§ **Task material**

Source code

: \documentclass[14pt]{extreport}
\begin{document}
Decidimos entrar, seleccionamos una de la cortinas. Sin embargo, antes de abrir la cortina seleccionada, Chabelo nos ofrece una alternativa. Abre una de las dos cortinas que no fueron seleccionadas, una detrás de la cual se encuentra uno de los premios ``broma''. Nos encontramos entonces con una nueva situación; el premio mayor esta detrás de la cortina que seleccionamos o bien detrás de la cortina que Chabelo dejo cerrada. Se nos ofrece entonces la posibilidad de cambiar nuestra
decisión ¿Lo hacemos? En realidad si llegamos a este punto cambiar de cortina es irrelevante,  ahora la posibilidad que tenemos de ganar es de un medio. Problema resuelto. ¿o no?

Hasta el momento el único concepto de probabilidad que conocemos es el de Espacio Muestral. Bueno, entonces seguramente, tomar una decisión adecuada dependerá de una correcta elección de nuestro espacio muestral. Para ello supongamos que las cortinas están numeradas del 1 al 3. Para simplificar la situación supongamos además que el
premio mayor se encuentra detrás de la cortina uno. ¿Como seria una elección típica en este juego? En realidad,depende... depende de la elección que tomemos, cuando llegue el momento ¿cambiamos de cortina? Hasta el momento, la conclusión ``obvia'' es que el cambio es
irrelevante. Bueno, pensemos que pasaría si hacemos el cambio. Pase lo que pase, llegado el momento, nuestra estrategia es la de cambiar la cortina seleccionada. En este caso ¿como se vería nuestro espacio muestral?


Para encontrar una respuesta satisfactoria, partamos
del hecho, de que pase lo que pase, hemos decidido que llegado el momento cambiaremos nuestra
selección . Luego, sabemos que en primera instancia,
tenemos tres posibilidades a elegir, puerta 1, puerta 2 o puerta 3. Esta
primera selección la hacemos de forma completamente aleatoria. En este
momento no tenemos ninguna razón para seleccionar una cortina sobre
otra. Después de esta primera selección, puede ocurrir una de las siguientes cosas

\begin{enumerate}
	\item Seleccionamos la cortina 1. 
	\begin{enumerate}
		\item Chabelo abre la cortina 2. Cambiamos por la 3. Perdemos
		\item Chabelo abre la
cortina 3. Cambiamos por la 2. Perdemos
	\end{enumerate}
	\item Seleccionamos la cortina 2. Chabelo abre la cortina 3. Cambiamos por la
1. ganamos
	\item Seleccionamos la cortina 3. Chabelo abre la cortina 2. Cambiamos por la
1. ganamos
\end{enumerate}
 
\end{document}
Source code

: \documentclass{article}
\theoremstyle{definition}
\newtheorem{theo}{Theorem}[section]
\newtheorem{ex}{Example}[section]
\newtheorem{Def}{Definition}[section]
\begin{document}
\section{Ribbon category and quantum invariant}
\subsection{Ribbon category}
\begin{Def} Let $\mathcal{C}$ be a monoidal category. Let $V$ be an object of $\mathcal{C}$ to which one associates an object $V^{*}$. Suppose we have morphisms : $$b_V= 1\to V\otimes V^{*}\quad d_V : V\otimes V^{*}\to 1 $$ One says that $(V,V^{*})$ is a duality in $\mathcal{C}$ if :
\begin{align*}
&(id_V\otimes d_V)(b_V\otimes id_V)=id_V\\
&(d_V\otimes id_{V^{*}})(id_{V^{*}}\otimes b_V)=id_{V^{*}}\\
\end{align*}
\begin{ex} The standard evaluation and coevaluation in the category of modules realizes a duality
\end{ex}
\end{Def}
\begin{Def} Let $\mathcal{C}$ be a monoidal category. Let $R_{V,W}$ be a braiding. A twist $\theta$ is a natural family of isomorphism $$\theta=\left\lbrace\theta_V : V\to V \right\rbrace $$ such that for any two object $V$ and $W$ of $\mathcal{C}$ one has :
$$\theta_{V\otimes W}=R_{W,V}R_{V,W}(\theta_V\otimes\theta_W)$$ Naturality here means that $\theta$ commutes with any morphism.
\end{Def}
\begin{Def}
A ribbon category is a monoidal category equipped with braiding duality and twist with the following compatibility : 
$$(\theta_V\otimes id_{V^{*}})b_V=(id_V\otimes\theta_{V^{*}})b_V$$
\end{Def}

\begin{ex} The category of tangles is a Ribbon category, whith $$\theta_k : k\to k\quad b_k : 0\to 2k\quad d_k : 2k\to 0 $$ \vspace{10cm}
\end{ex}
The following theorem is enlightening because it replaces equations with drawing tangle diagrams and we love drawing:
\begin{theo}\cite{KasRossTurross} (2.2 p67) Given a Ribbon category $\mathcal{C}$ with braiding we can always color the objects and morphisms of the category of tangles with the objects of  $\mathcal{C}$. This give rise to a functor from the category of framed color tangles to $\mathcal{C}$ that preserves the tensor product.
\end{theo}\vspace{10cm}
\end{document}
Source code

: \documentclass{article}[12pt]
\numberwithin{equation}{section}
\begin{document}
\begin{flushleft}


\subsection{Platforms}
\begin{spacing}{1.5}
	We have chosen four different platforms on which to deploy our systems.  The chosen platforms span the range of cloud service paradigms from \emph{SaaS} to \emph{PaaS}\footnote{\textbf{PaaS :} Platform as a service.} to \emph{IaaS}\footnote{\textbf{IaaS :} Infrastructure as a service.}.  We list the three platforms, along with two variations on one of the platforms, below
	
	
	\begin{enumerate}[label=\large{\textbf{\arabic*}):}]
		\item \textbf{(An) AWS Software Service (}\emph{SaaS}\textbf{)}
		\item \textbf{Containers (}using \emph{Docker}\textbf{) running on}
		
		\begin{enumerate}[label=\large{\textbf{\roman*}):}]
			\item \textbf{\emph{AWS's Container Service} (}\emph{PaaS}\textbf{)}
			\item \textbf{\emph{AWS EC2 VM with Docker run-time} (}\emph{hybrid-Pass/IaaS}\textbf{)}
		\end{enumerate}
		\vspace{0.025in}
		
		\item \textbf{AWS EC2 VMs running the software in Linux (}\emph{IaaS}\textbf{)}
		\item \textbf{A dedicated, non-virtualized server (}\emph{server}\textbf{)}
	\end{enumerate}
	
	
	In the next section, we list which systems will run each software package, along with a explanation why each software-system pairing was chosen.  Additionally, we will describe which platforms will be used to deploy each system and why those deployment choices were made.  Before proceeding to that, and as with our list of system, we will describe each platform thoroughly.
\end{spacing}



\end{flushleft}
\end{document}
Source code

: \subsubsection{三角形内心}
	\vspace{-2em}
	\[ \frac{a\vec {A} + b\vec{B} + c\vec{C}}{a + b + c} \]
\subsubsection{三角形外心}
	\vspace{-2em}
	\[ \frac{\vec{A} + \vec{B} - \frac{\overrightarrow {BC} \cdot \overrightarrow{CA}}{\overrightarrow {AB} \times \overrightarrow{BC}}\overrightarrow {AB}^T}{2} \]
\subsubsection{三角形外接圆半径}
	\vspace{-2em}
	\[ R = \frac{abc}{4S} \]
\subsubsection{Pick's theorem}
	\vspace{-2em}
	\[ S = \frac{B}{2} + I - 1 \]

§ **What is needed**
A faithful transcription of all the material is what this exercise calls for.

§ **Your response**
Source code

: \documentclass[14pt]{extreport}
\begin{document}
Decidimos entrar, seleccionamos una de la cortinas. Sin embargo, antes de abrir la cortina seleccionada, Chabelo nos ofrece una alternativa. Abre una de las dos cortinas que no fueron seleccionadas, una detrás de la cual se encuentra uno de los premios ``broma''. Nos encontramos entonces con una nueva situación; el premio mayor esta detrás de la cortina que seleccionamos o bien detrás de la cortina que Chabelo dejo cerrada. Se nos ofrece entonces la posibilidad de cambiar nuestra
decisión ¿Lo hacemos? En realidad si llegamos a este punto cambiar de cortina es irrelevante,  ahora la posibilidad que tenemos de ganar es de un medio. Problema resuelto. ¿o no?

Hasta el momento el único concepto de probabilidad que conocemos es el de Espacio Muestral. Bueno, entonces seguramente, tomar una decisión adecuada dependerá de una correcta elección de nuestro espacio muestral. Para ello supongamos que las cortinas están numeradas del 1 al 3. Para simplificar la situación supongamos además que el
premio mayor se encuentra detrás de la cortina uno. ¿Como seria una elección típica en este juego? En realidad,depende... depende de la elección que tomemos, cuando llegue el momento ¿cambiamos de cortina? Hasta el momento, la conclusión ``obvia'' es que el cambio es
irrelevante. Bueno, pensemos que pasaría si hacemos el cambio. Pase lo que pase, llegado el momento, nuestra estrategia es la de cambiar la cortina seleccionada. En este caso ¿como se vería nuestro espacio muestral?


Para encontrar una respuesta satisfactoria, partamos
del hecho, de que pase lo que pase, hemos decidido que llegado el momento cambiaremos nuestra
selección . Luego, sabemos que en primera instancia,
tenemos tres posibilidades a elegir, puerta 1, puerta 2 o puerta 3. Esta
primera selección la hacemos de forma completamente aleatoria. En este
momento no tenemos ninguna razón para seleccionar una cortina sobre
otra. Después de esta primera selección, puede ocurrir una de las siguientes cosas

\begin{enumerate}
	\item Seleccionamos la cortina 1. 
	\begin{enumerate}
		\item Chabelo abre la cortina 2. Cambiamos por la 3. Perdemos
		\item Chabelo abre la
cortina 3. Cambiamos por la 2. Perdemos
	\end{enumerate}
	\item Seleccionamos la cortina 2. Chabelo abre la cortina 3. Cambiamos por la
1. ganamos
	\item Seleccionamos la cortina 3. Chabelo abre la cortina 2. Cambiamos por la
1. ganamos
\end{enumerate}
 
\end{document}
Source code

: \documentclass{article}
\theoremstyle{definition}
\newtheorem{theo}{Theorem}[section]
\newtheorem{ex}{Example}[section]
\newtheorem{Def}{Definition}[section]
\begin{document}
\section{Ribbon category and quantum invariant}
\subsection{Ribbon category}
\begin{Def} Let $\mathcal{C}$ be a monoidal category. Let $V$ be an object of $\mathcal{C}$ to which one associates an object $V^{*}$. Suppose we have morphisms : $$b_V= 1\to V\otimes V^{*}\quad d_V : V\otimes V^{*}\to 1 $$ One says that $(V,V^{*})$ is a duality in $\mathcal{C}$ if :
\begin{align*}
&(id_V\otimes d_V)(b_V\otimes id_V)=id_V\\
&(d_V\otimes id_{V^{*}})(id_{V^{*}}\otimes b_V)=id_{V^{*}}\\
\end{align*}
\begin{ex} The standard evaluation and coevaluation in the category of modules realizes a duality
\end{ex}
\end{Def}
\begin{Def} Let $\mathcal{C}$ be a monoidal category. Let $R_{V,W}$ be a braiding. A twist $\theta$ is a natural family of isomorphism $$\theta=\left\lbrace\theta_V : V\to V \right\rbrace $$ such that for any two object $V$ and $W$ of $\mathcal{C}$ one has :
$$\theta_{V\otimes W}=R_{W,V}R_{V,W}(\theta_V\otimes\theta_W)$$ Naturality here means that $\theta$ commutes with any morphism.
\end{Def}
\begin{Def}
A ribbon category is a monoidal category equipped with braiding duality and twist with the following compatibility : 
$$(\theta_V\otimes id_{V^{*}})b_V=(id_V\otimes\theta_{V^{*}})b_V$$
\end{Def}

\begin{ex} The category of tangles is a Ribbon category, whith $$\theta_k : k\to k\quad b_k : 0\to 2k\quad d_k : 2k\to 0 $$ \vspace{10cm}
\end{ex}
The following theorem is enlightening because it replaces equations with drawing tangle diagrams and we love drawing:
\begin{theo}\cite{KasRossTurross} (2.2 p67) Given a Ribbon category $\mathcal{C}$ with braiding we can always color the objects and morphisms of the category of tangles with the objects of  $\mathcal{C}$. This give rise to a functor from the category of framed color tangles to $\mathcal{C}$ that preserves the tensor product.
\end{theo}\vspace{10cm}
\end{document}
Source code

: \documentclass{article}[12pt]
\numberwithin{equation}{section}
\begin{document}
\begin{flushleft}


\subsection{Platforms}
\begin{spacing}{1.5}
	We have chosen four different platforms on which to deploy our systems.  The chosen platforms span the range of cloud service paradigms from \emph{SaaS} to \emph{PaaS}\footnote{\textbf{PaaS :} Platform as a service.} to \emph{IaaS}\footnote{\textbf{IaaS :} Infrastructure as a service.}.  We list the three platforms, along with two variations on one of the platforms, below
	
	
	\begin{enumerate}[label=\large{\textbf{\arabic*}):}]
		\item \textbf{(An) AWS Software Service (}\emph{SaaS}\textbf{)}
		\item \textbf{Containers (}using \emph{Docker}\textbf{) running on}
		
		\begin{enumerate}[label=\large{\textbf{\roman*}):}]
			\item \textbf{\emph{AWS's Container Service} (}\emph{PaaS}\textbf{)}
			\item \textbf{\emph{AWS EC2 VM with Docker run-time} (}\emph{hybrid-Pass/IaaS}\textbf{)}
		\end{enumerate}
		\vspace{0.025in}
		
		\item \textbf{AWS EC2 VMs running the software in Linux (}\emph{IaaS}\textbf{)}
		\item \textbf{A dedicated, non-virtualized server (}\emph{server}\textbf{)}
	\end{enumerate}
	
	
	In the next section, we list which systems will run each software package, along with a explanation why each software-system pairing was chosen.  Additionally, we will describe which platforms will be used to deploy each system and why those deployment choices were made.  Before proceeding to that, and as with our list of system, we will describe each platform thoroughly.
\end{spacing}



\end{flushleft}
\end{document}
Source code

: \subsubsection{三角形内心}
	\vspace{-2em}
	\[ \frac{a\vec {A} + b\vec{B} + c\vec{C}}{a + b + c} \]
\subsubsection{三角形外心}
	\vspace{-2em}
	\[ \frac{\vec{A} + \vec{B} - \frac{\overrightarrow {BC} \cdot \overrightarrow{CA}}{\overrightarrow {AB} \times \overrightarrow{BC}}\overrightarrow {AB}^T}{2} \]
\subsubsection{三角形外接圆半径}
	\vspace{-2em}
	\[ R = \frac{abc}{4S} \]
\subsubsection{Pick's theorem}
	\vspace{-2em}
	\[ S = \frac{B}{2} + I - 1 \]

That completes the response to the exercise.